Activity. In the records that follow, show each line where the word "True" is present.

━━━━━━━━━━━━━━━━━━━━━━━━━━━━━━

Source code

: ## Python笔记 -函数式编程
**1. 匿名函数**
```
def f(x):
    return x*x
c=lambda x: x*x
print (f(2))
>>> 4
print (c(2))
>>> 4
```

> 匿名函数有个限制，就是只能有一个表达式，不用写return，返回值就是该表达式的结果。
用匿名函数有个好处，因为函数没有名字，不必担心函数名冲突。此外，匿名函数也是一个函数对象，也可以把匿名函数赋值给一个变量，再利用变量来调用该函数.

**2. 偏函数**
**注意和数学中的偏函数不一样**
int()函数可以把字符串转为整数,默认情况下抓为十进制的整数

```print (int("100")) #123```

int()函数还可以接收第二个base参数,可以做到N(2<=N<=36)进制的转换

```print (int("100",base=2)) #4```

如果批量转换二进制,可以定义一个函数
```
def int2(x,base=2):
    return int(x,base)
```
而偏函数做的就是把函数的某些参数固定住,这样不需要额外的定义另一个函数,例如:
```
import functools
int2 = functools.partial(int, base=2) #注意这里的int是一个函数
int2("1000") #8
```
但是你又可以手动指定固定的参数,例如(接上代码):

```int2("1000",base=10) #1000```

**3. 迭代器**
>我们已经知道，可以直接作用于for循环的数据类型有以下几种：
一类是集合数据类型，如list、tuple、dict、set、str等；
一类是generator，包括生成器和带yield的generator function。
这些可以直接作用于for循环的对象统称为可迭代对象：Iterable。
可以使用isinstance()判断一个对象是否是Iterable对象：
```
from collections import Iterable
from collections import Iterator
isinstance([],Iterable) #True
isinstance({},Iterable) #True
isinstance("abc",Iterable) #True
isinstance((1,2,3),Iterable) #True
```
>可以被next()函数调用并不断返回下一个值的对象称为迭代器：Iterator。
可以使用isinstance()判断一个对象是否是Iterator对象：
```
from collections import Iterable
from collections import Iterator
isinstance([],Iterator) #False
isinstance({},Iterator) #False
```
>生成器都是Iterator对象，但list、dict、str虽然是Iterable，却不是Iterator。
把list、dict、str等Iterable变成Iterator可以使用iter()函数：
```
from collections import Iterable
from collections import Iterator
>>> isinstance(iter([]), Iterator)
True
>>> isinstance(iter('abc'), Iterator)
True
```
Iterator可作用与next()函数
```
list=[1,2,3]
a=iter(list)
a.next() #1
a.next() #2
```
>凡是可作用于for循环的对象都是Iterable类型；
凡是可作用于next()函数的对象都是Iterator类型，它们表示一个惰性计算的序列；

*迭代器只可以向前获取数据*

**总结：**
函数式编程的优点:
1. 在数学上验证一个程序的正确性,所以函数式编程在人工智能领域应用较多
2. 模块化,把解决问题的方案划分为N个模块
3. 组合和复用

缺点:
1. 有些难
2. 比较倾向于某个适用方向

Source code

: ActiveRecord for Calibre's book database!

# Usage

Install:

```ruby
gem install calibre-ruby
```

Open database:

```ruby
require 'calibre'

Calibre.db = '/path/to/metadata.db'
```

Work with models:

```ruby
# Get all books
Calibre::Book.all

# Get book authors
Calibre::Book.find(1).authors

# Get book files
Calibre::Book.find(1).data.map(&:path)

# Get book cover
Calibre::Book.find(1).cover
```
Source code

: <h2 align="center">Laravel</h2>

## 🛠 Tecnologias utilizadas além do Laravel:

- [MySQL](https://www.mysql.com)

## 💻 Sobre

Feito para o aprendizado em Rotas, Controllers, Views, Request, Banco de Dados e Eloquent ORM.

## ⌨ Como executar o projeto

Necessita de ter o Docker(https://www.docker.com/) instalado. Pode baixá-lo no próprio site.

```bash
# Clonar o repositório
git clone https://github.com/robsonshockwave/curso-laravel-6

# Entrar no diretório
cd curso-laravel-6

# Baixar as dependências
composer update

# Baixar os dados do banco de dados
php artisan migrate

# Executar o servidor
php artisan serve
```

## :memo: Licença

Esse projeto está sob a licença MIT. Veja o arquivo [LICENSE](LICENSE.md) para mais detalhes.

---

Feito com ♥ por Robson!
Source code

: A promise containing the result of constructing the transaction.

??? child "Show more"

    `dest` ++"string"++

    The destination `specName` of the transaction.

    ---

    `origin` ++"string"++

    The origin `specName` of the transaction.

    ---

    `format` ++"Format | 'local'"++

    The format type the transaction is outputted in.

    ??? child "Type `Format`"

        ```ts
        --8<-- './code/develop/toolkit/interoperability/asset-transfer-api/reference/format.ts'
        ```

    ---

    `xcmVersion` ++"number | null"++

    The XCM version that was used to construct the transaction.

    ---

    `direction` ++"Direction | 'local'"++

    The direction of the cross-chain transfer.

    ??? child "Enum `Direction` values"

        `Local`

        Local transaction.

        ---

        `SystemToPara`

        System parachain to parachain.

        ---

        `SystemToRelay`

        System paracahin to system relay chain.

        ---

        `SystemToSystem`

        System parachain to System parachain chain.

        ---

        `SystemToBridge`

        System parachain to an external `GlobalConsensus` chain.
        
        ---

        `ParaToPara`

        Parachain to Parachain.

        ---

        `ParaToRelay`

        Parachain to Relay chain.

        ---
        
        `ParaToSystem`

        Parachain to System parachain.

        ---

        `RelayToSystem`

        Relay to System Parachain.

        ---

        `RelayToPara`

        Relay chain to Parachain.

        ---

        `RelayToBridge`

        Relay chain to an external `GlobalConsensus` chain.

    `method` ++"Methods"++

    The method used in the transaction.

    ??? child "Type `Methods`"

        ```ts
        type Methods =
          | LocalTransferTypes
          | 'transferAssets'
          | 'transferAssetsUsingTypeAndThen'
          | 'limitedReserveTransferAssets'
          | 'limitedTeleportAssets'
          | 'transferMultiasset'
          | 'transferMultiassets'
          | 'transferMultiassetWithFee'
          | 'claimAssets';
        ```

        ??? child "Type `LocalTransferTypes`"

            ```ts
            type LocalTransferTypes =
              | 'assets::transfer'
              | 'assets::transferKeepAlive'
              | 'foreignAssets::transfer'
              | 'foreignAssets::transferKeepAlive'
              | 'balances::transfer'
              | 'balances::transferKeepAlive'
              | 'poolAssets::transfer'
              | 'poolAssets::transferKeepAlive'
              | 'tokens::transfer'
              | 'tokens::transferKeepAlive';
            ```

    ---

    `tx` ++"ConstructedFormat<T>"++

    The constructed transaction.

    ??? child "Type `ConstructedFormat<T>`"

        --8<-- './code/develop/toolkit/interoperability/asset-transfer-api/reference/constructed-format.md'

━━━━━━━━━━━━━━━━━━━━━━━━━━━━━━

Answer below.
isinstance([],Iterable) #True
isinstance({},Iterable) #True
isinstance("abc",Iterable) #True
isinstance((1,2,3),Iterable) #True
True
True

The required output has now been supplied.